2. This question relates to the same
study you saw in Homework-4, by Dr. Arno Motulsky and coworkers, and
published in Thompson et al. (1988; Am.J.Hum.Genet, 42, 113-124).
There were three population samples (all from around Seattle),
(Caucasian, African American, and
Japanese American), and three tightly linked diallelic loci,
designated M, P and S.
In the Japanese subsample, the 68 individuals (136 chromsomes)
were scored from all three loci. As in the Homework-4 question, there were few
double-heterozygotes for any pair of the loci.
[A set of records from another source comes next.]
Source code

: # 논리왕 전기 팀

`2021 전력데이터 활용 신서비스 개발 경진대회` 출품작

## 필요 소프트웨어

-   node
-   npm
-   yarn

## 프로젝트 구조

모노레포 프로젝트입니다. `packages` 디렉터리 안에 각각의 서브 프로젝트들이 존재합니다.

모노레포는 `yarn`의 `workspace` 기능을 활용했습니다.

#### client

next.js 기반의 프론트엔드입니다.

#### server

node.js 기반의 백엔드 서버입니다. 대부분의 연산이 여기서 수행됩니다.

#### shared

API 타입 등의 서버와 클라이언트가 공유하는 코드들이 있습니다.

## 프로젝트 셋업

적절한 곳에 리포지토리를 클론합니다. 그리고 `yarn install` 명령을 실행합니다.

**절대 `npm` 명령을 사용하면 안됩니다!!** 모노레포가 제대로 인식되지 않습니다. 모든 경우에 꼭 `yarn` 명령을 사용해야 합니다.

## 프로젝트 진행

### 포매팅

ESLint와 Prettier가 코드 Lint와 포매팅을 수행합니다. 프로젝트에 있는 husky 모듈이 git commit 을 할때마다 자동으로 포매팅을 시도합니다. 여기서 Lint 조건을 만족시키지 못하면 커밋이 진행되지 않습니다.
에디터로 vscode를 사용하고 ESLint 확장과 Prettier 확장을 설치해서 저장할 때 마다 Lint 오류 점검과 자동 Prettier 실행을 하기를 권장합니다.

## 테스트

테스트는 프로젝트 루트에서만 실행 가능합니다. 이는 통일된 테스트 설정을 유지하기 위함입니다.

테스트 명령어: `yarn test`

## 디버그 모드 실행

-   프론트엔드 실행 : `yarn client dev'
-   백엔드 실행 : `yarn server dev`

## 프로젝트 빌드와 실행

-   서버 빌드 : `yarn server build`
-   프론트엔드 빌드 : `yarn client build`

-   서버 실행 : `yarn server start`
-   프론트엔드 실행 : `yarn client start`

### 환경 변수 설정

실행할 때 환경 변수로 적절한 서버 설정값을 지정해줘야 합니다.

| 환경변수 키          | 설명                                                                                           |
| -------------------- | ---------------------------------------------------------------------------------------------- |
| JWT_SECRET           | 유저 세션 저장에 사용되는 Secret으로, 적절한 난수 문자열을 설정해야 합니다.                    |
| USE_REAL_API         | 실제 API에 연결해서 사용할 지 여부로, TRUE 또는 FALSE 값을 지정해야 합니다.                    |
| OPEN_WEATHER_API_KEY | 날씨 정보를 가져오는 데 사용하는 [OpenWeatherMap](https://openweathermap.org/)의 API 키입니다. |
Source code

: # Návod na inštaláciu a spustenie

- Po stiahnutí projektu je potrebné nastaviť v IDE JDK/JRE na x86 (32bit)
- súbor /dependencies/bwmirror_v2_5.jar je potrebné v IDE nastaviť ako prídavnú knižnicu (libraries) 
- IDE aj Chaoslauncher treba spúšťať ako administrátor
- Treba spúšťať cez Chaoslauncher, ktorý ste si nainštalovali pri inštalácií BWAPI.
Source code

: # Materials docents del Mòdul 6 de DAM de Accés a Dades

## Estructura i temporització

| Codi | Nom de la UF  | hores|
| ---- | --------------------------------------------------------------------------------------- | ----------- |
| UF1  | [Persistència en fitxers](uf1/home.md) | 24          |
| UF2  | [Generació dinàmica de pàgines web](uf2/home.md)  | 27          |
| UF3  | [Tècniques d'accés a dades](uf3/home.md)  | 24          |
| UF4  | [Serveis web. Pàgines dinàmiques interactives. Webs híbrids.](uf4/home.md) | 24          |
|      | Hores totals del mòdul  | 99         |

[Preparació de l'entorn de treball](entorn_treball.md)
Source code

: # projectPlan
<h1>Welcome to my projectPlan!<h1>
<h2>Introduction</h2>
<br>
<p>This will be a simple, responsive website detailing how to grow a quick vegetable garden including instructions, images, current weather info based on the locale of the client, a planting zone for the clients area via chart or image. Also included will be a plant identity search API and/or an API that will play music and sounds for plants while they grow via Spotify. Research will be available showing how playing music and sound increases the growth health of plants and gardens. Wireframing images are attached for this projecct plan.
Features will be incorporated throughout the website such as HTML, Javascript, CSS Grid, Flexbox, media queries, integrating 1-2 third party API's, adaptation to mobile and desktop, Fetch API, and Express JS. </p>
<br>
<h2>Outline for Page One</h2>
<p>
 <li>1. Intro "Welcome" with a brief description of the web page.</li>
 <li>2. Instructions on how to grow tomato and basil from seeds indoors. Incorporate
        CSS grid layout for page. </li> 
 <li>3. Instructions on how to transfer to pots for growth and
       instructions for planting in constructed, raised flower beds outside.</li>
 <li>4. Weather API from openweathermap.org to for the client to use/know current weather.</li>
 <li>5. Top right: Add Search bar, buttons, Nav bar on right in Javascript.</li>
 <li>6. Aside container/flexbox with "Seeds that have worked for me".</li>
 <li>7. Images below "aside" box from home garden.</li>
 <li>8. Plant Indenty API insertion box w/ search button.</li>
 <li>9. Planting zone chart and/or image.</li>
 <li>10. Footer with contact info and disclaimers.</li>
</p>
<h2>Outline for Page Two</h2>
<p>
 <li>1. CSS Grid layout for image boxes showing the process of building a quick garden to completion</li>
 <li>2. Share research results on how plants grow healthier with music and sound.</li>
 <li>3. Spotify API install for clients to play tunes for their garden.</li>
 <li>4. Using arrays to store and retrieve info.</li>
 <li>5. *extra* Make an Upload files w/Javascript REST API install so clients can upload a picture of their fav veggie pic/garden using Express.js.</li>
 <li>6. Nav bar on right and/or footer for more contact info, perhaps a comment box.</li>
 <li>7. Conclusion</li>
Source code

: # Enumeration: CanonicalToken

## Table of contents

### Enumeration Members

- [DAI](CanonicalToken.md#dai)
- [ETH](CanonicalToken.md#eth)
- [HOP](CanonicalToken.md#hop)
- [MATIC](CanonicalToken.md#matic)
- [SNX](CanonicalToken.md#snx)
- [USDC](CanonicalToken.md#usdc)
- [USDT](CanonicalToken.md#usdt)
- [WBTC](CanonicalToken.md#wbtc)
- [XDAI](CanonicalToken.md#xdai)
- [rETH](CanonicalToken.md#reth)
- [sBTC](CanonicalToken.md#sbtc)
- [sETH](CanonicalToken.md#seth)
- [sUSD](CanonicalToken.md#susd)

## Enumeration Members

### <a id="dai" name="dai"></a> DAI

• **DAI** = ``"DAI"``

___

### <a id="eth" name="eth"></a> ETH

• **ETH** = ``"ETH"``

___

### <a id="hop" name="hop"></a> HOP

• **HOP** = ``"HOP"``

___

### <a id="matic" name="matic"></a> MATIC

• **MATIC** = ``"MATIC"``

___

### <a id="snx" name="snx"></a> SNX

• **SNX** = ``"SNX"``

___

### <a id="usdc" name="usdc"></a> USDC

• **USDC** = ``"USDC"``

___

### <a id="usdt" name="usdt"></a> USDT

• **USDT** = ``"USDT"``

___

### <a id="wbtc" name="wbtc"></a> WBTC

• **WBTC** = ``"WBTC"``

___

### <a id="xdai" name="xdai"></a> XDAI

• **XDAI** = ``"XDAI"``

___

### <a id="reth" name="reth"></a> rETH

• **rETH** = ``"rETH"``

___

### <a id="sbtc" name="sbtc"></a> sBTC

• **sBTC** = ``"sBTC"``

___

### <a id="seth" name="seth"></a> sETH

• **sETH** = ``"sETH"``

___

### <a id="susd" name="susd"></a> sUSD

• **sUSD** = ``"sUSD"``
So you can treat
the estimated sample haplotype frequencies as though they were observed.
(a) For loci S and M, the estimated haplotype frequencies are
0.551, 0.082, 0.008, 0.360.
Is there evidence for disequilibrium between loci S and M?
(b) For loci P and M, the estimated haplotype frequencies are
0.514, 0.398, 0.045, 0.043.
Is there evidence for disequilibrium between loci P and M?
(c)
For loci S and P, the estimated haplotype frequencies are
0.592, 0.041, 0.320 0.047.
Is there evidence for disequilibrium between loci S and P?
(You can use a 2-by-2 contingency table chi-squared to test for significantly
non-zero associations.)
(The interesting fact is that all three loci are known to be very tightly
linked, and locus P is between the other two.)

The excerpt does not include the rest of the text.